I've been experiencing some intermittent problems accessing at NetApp
server via NFS and automount. I'm running CentOS 5.2 (fully updated)
on all my servers and workstations. Usually, everything is working
just fine, when suddenly we get the following error:
/bin/sh: /home/epd/srcref/swtools/Crontabs/
run_release_requests.sh: Permission denied
This is actually an email from cron because we try to run that shell
script every minute (yes, the crontab entry is * * * * * /home/epd/
srcref/swtools/Crontabs/run_release_requests.sh), and /home/epd is an
automounted directory. Here is its map entry:
epd -rw,nointr,rsize=32768,wsize=32768 XXXXXX:/epd
When this is happening, other users can successfully access that
directory on the server. The directory is actually mounted
correctly, and unmounting doesn't fix the issue. Furthermore, the
same user that is being denied access, can successfully access that
directory on a different server. The problem usually lasts about 20
minutes and then resolves itself. We have been pulling our hair out
trying to debug this problem, because it's intermittent and the debug
window is fairly short.
Recently we have been getting help from one of the NetApp admins, and
he ran a command on the NetApp that produced the following warning:
The TCP receive window advertised by NFS client XXXXXXX is 5888.

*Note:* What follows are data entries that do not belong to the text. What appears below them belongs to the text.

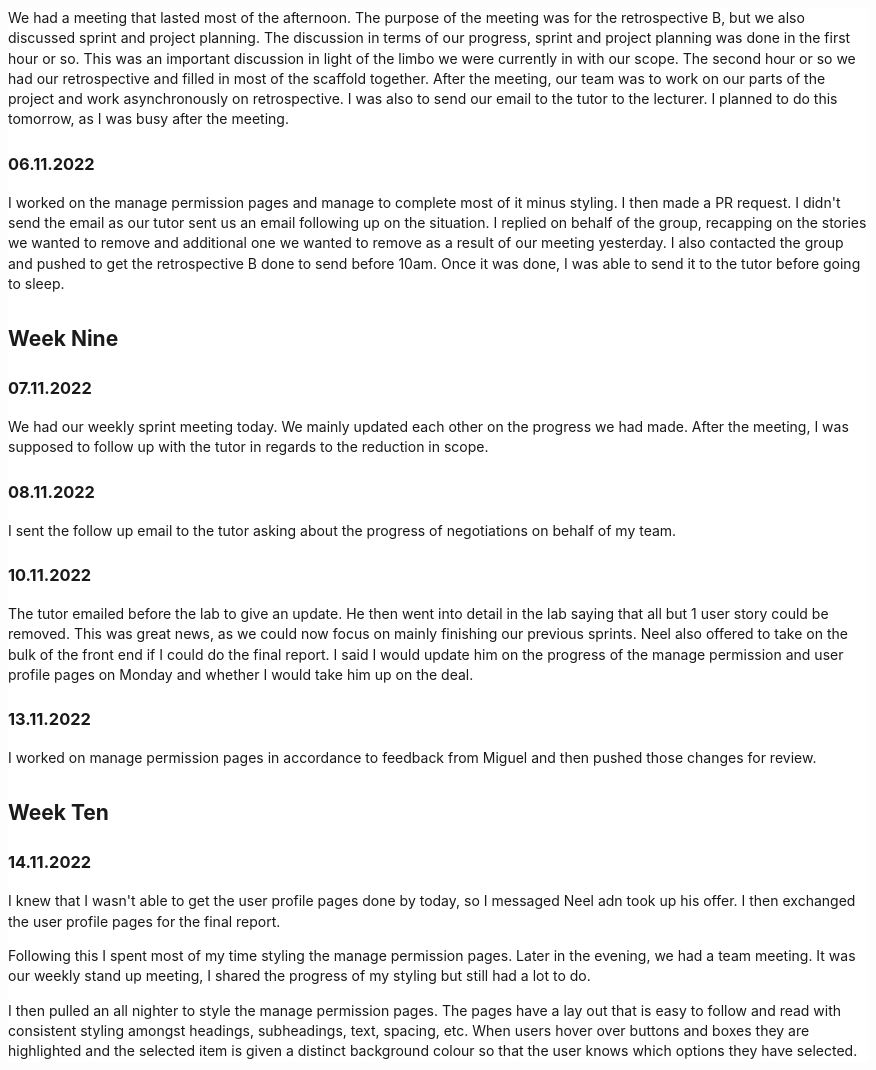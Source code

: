 We had a meeting that lasted most of the afternoon. The purpose of the meeting was for the retrospective B, but we also discussed sprint and project planning. The discussion in terms of our progress, sprint and project planning was done in the first hour or so. This was an important discussion in light of the limbo we were currently in with our scope. The second hour or so we had our retrospective and filled in most of the scaffold together. After the meeting, our team was to work on our parts of the project and work asynchronously on retrospective. I was also to send our email to the tutor to the lecturer. I planned to do this tomorrow, as I was busy after the meeting.

### 06.11.2022
I worked on the manage permission pages and manage to complete most of it minus styling. I then made a PR request. I didn't send the email as our tutor sent us an email following up on the situation. I replied on behalf of the group, recapping on the stories we wanted to remove and additional one we wanted to remove as a result of our meeting yesterday.  I also contacted the group and pushed to get the retrospective B done to send before 10am.  Once it was done, I was able to send it to the tutor before going to sleep.
## Week Nine
### 07.11.2022
We had our weekly sprint meeting today. We mainly updated each other on the progress we had made. After the meeting, I was supposed to follow up with the tutor in regards to the reduction in scope.

### 08.11.2022
I sent the follow up email to the tutor asking about the progress of negotiations on behalf of my team.

### 10.11.2022
The tutor emailed before the lab to give an update. He then went into detail in the lab saying that all but 1 user story could be removed. This was great news, as we could now focus on mainly finishing our previous sprints. Neel also offered to take on the bulk of the front end if I could do the final report. I said I would update him on the progress of the manage permission and user profile pages on Monday and whether I would take him up on the deal.
### 13.11.2022
I worked on manage permission pages in accordance to feedback from Miguel and then pushed those changes for review.
## Week Ten
### 14.11.2022

I knew that I wasn't able to get the user profile pages done by today, so I messaged Neel adn took up his offer. I then exchanged the user profile pages for the final report.

Following this I spent most of my time styling the manage permission pages. Later in the evening, we had a team meeting. It was our weekly stand up meeting, I shared the progress of my styling but still had a lot to do.

I then pulled an all nighter to style the manage permission pages. The pages have a lay out that is easy to follow and read with consistent styling amongst headings, subheadings, text, spacing, etc. When users hover over buttons and boxes they are highlighted and the selected item is given a distinct background colour so that the user knows which options they have selected.
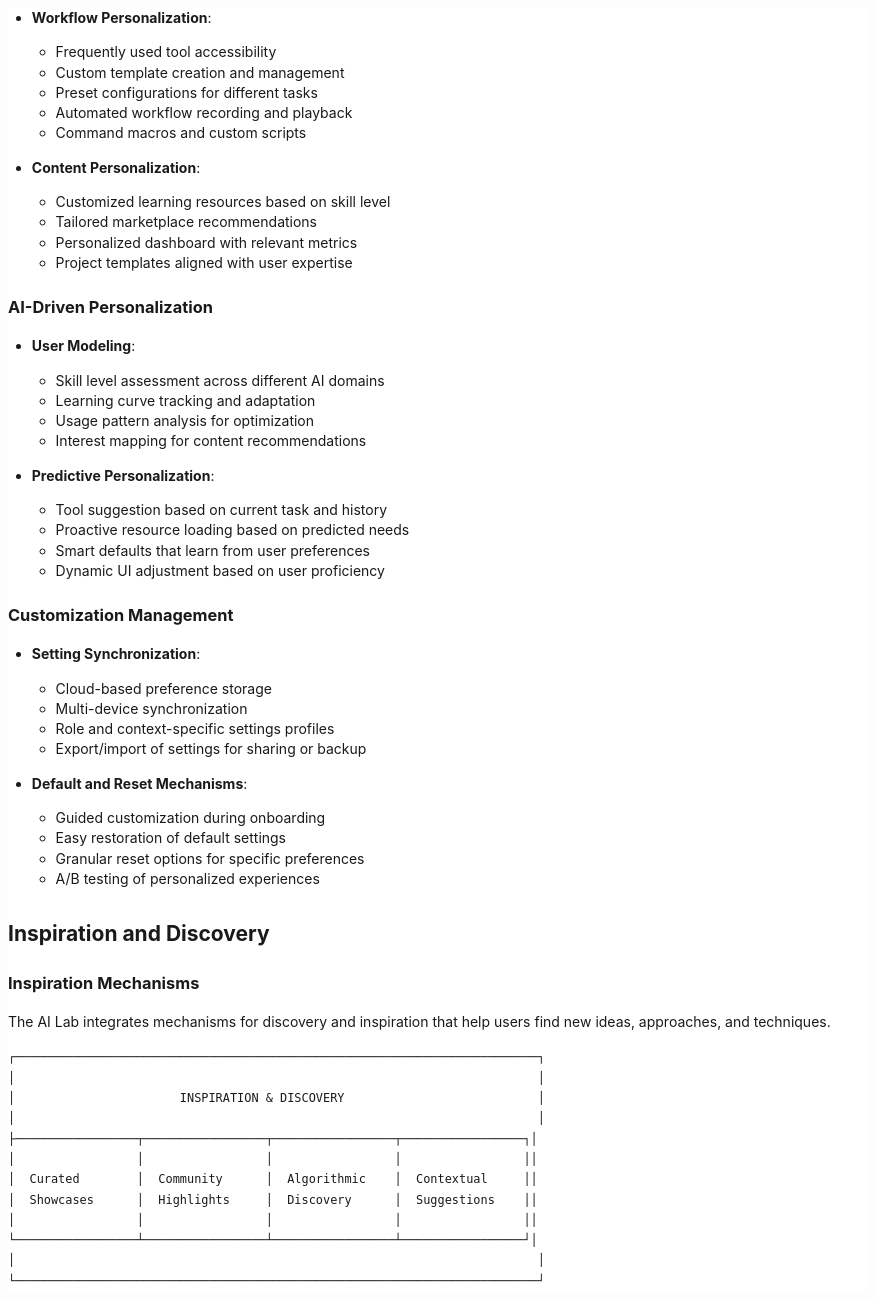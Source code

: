 - **Workflow Personalization**:
  - Frequently used tool accessibility
  - Custom template creation and management
  - Preset configurations for different tasks
  - Automated workflow recording and playback
  - Command macros and custom scripts

- **Content Personalization**:
  - Customized learning resources based on skill level
  - Tailored marketplace recommendations
  - Personalized dashboard with relevant metrics
  - Project templates aligned with user expertise

### AI-Driven Personalization

- **User Modeling**:
  - Skill level assessment across different AI domains
  - Learning curve tracking and adaptation
  - Usage pattern analysis for optimization
  - Interest mapping for content recommendations

- **Predictive Personalization**:
  - Tool suggestion based on current task and history
  - Proactive resource loading based on predicted needs
  - Smart defaults that learn from user preferences
  - Dynamic UI adjustment based on user proficiency

### Customization Management

- **Setting Synchronization**:
  - Cloud-based preference storage
  - Multi-device synchronization
  - Role and context-specific settings profiles
  - Export/import of settings for sharing or backup

- **Default and Reset Mechanisms**:
  - Guided customization during onboarding
  - Easy restoration of default settings
  - Granular reset options for specific preferences
  - A/B testing of personalized experiences

## Inspiration and Discovery

### Inspiration Mechanisms

The AI Lab integrates mechanisms for discovery and inspiration that help users find new ideas, approaches, and techniques.

```
┌─────────────────────────────────────────────────────────────────────────┐
│                                                                         │
│                       INSPIRATION & DISCOVERY                           │
│                                                                         │
├─────────────────┬─────────────────┬─────────────────┬─────────────────┐│
│                 │                 │                 │                 ││
│  Curated        │  Community      │  Algorithmic    │  Contextual     ││
│  Showcases      │  Highlights     │  Discovery      │  Suggestions    ││
│                 │                 │                 │                 ││
└─────────────────┴─────────────────┴─────────────────┴─────────────────┘│
│                                                                         │
└─────────────────────────────────────────────────────────────────────────┘
```
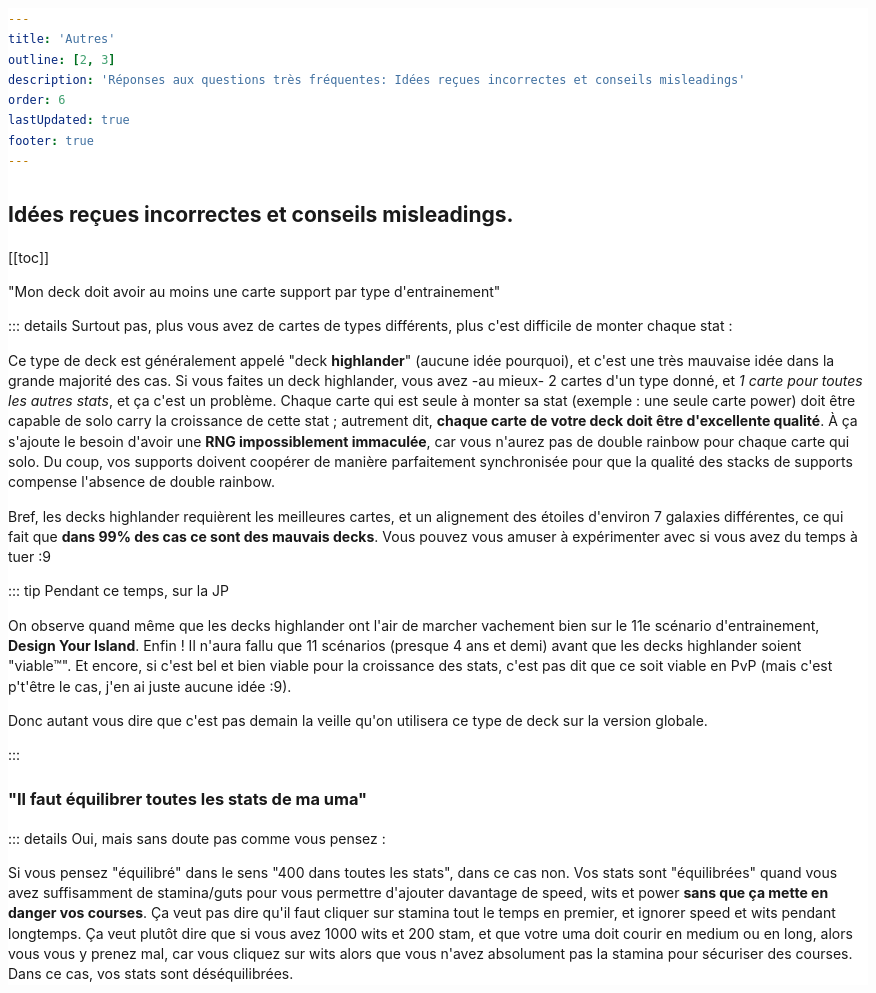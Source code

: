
 ```yaml
---
title: 'Autres'
outline: [2, 3]
description: 'Réponses aux questions très fréquentes: Idées reçues incorrectes et conseils misleadings'
order: 6
lastUpdated: true
footer: true
---
```


## Idées reçues incorrectes et conseils misleadings.

[[toc]]

"Mon deck doit avoir au moins une carte support par type d'entrainement"

::: details Surtout pas, plus vous avez de cartes de types différents, plus c'est difficile de monter chaque stat :

Ce type de deck est généralement appelé "deck **highlander**" (aucune idée pourquoi), et c'est une très mauvaise idée dans la grande majorité des cas. Si vous faites un deck highlander, vous avez -au mieux- 2 cartes d'un type donné, et _1 carte pour toutes les autres stats_, et ça c'est un problème. Chaque carte qui est seule à monter sa stat (exemple : une seule carte power) doit être capable de solo carry la croissance de cette stat ; autrement dit, **chaque carte de votre deck doit être d'excellente qualité**. À ça s'ajoute le besoin d'avoir une **RNG impossiblement immaculée**, car vous n'aurez pas de double rainbow pour chaque carte qui solo. Du coup, vos supports doivent coopérer de manière parfaitement synchronisée pour que la qualité des stacks de supports compense l'absence de double rainbow.

Bref, les decks highlander requièrent les meilleures cartes, et un alignement des étoiles d'environ 7 galaxies différentes, ce qui fait que **dans 99% des cas ce sont des mauvais decks**. Vous pouvez vous amuser à expérimenter avec si vous avez du temps à tuer :9

::: tip Pendant ce temps, sur la JP

On observe quand même que les decks highlander ont l'air de marcher vachement bien sur le 11e scénario d'entrainement, **Design Your Island**. Enfin ! Il n'aura fallu que 11 scénarios (presque 4 ans et demi) avant que les decks highlander soient "viable™". Et encore, si c'est bel et bien viable pour la croissance des stats, c'est pas dit que ce soit viable en PvP (mais c'est p't'être le cas, j'en ai juste aucune idée :9).

Donc autant vous dire que c'est pas demain la veille qu'on utilisera ce type de deck sur la version globale.

:::

### "Il faut équilibrer toutes les stats de ma uma"

::: details Oui, mais sans doute pas comme vous pensez :

Si vous pensez "équilibré" dans le sens "400 dans toutes les stats", dans ce cas non. Vos stats sont "équilibrées" quand vous avez suffisamment de stamina/guts pour vous permettre d'ajouter davantage de speed, wits et power **sans que ça mette en danger vos courses**. Ça veut pas dire qu'il faut cliquer sur stamina tout le temps en premier, et ignorer speed et wits pendant longtemps. Ça veut plutôt dire que si vous avez 1000 wits et 200 stam, et que votre uma doit courir en medium ou en long, alors vous vous y prenez mal, car vous cliquez sur wits alors que vous n'avez absolument pas la stamina pour sécuriser des courses. Dans ce cas, vos stats sont déséquilibrées.
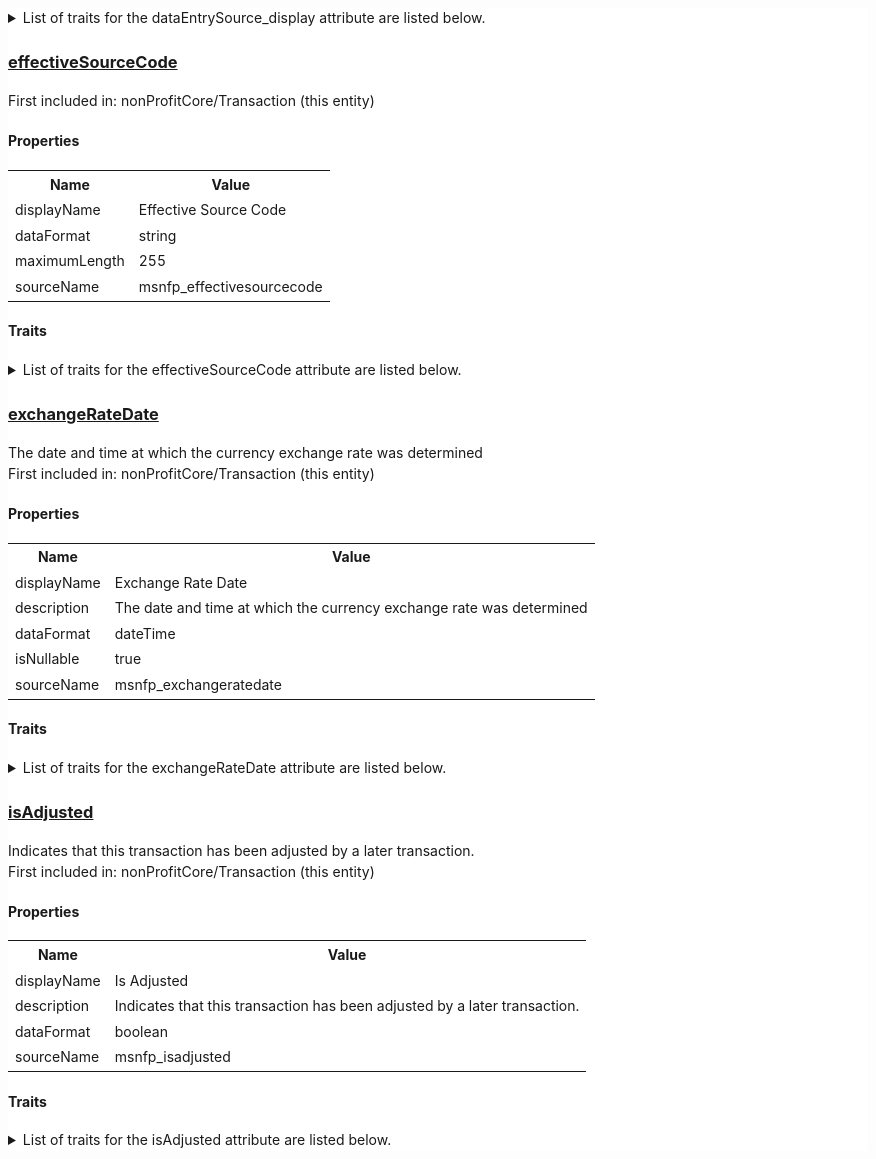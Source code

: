 <details><summary>List of traits for the dataEntrySource_display attribute are listed below.</summary></details>

### <a href=#effectiveSourceCode name="effectiveSourceCode">effectiveSourceCode</a>

First included in: nonProfitCore/Transaction (this entity)  

#### Properties

<table><tr><th>Name</th><th>Value</th></tr><tr><td>displayName</td><td>Effective Source Code</td></tr><tr><td>dataFormat</td><td>string</td></tr><tr><td>maximumLength</td><td>255</td></tr><tr><td>sourceName</td><td>msnfp_effectivesourcecode</td></tr></table>

#### Traits

<details><summary>List of traits for the effectiveSourceCode attribute are listed below.</summary></details>

### <a href=#exchangeRateDate name="exchangeRateDate">exchangeRateDate</a>

The date and time at which the currency exchange rate was determined  
First included in: nonProfitCore/Transaction (this entity)  

#### Properties

<table><tr><th>Name</th><th>Value</th></tr><tr><td>displayName</td><td>Exchange Rate Date</td></tr><tr><td>description</td><td>The date and time at which the currency exchange rate was determined</td></tr><tr><td>dataFormat</td><td>dateTime</td></tr><tr><td>isNullable</td><td>true</td></tr><tr><td>sourceName</td><td>msnfp_exchangeratedate</td></tr></table>

#### Traits

<details><summary>List of traits for the exchangeRateDate attribute are listed below.</summary></details>

### <a href=#isAdjusted name="isAdjusted">isAdjusted</a>

Indicates that this transaction has been adjusted by a later transaction.  
First included in: nonProfitCore/Transaction (this entity)  

#### Properties

<table><tr><th>Name</th><th>Value</th></tr><tr><td>displayName</td><td>Is Adjusted</td></tr><tr><td>description</td><td>Indicates that this transaction has been adjusted by a later transaction.</td></tr><tr><td>dataFormat</td><td>boolean</td></tr><tr><td>sourceName</td><td>msnfp_isadjusted</td></tr></table>

#### Traits

<details>
<summary>List of traits for the isAdjusted attribute are listed below.</summary>

**is.dataFormat.boolean**  
**is.CDS.sourceNamed**  
the unique name that identifies this object in CDS for Applications.  <table><tr><th>Parameter</th><th>Value</th><th>Data type</th><th>Explanation</th></tr><tr><td>name</td><td>"msnfp_isadjusted"</td><td>string</td><td></td></tr></table>
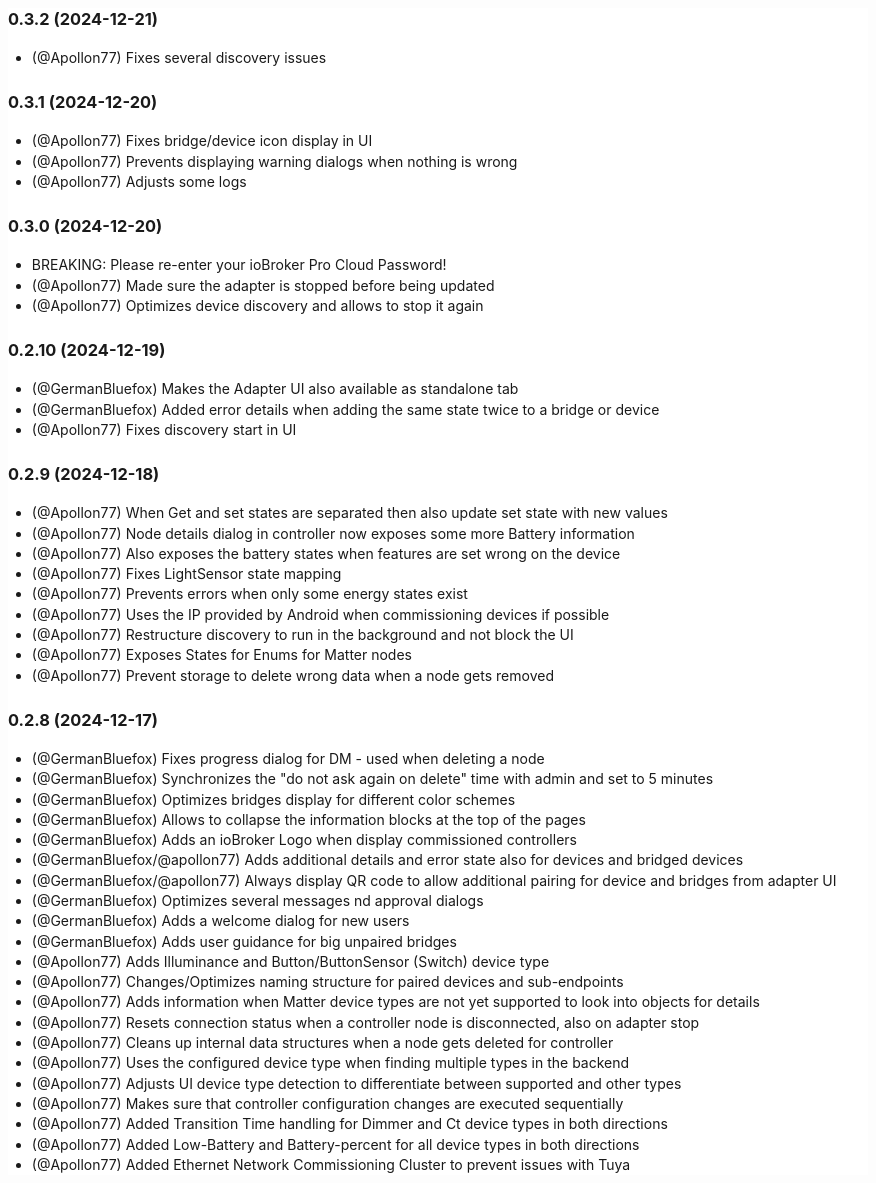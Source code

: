 ### 0.3.2 (2024-12-21)
* (@Apollon77) Fixes several discovery issues

### 0.3.1 (2024-12-20)
* (@Apollon77) Fixes bridge/device icon display in UI
* (@Apollon77) Prevents displaying warning dialogs when nothing is wrong
* (@Apollon77) Adjusts some logs

### 0.3.0 (2024-12-20)
* BREAKING: Please re-enter your ioBroker Pro Cloud Password!
* (@Apollon77) Made sure the adapter is stopped before being updated
* (@Apollon77) Optimizes device discovery and allows to stop it again

### 0.2.10 (2024-12-19)
* (@GermanBluefox) Makes the Adapter UI also available as standalone tab
* (@GermanBluefox) Added error details when adding the same state twice to a bridge or device
* (@Apollon77) Fixes discovery start in UI

### 0.2.9 (2024-12-18)
* (@Apollon77) When Get and set states are separated then also update set state with new values
* (@Apollon77) Node details dialog in controller now exposes some more Battery information
* (@Apollon77) Also exposes the battery states when features are set wrong on the device
* (@Apollon77) Fixes LightSensor state mapping
* (@Apollon77) Prevents errors when only some energy states exist
* (@Apollon77) Uses the IP provided by Android when commissioning devices if possible
* (@Apollon77) Restructure discovery to run in the background and not block the UI
* (@Apollon77) Exposes States for Enums for Matter nodes
* (@Apollon77) Prevent storage to delete wrong data when a node gets removed

### 0.2.8 (2024-12-17)
* (@GermanBluefox) Fixes progress dialog for DM - used when deleting a node
* (@GermanBluefox) Synchronizes the "do not ask again on delete" time with admin and set to 5 minutes
* (@GermanBluefox) Optimizes bridges display for different color schemes
* (@GermanBluefox) Allows to collapse the information blocks at the top of the pages
* (@GermanBluefox) Adds an ioBroker Logo when display commissioned controllers
* (@GermanBluefox/@apollon77) Adds additional details and error state also for devices and bridged devices
* (@GermanBluefox/@apollon77) Always display QR code to allow additional pairing for device and bridges from adapter UI
* (@GermanBluefox) Optimizes several messages nd approval dialogs
* (@GermanBluefox) Adds a welcome dialog for new users
* (@GermanBluefox) Adds user guidance for big unpaired bridges
* (@Apollon77) Adds Illuminance and Button/ButtonSensor (Switch) device type
* (@Apollon77) Changes/Optimizes naming structure for paired devices and sub-endpoints
* (@Apollon77) Adds information when Matter device types are not yet supported to look into objects for details
* (@Apollon77) Resets connection status when a controller node is disconnected, also on adapter stop
* (@Apollon77) Cleans up internal data structures when a node gets deleted for controller
* (@Apollon77) Uses the configured device type when finding multiple types in the backend
* (@Apollon77) Adjusts UI device type detection to differentiate between supported and other types
* (@Apollon77) Makes sure that controller configuration changes are executed sequentially
* (@Apollon77) Added Transition Time handling for Dimmer and Ct device types in both directions
* (@Apollon77) Added Low-Battery and Battery-percent for all device types in both directions
* (@Apollon77) Added Ethernet Network Commissioning Cluster to prevent issues with Tuya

This is less than the recommended value of 32768 bytes.
You should increase the TCP receive buffer size for NFS on the
client.
Some googling around got me to check these values for TCP:
# sysctl net.ipv4.tcp_mem
net.ipv4.tcp_mem = 98304 131072 196608
# sysctl net.ipv4.tcp_rmem
net.ipv4.tcp_rmem = 4096 87380 4194304
# sysctl net.ipv4.tcp_wmem
net.ipv4.tcp_wmem = 4096 16384 4194304
So these seem fine to me (i.e., the max is greater than 32768). Is
there an NFS (as opposed to TCP) setting I should be tweaking? Any
ideas why the NetApp is issuing those warnings? Any other
suggestions on how to debug this problem?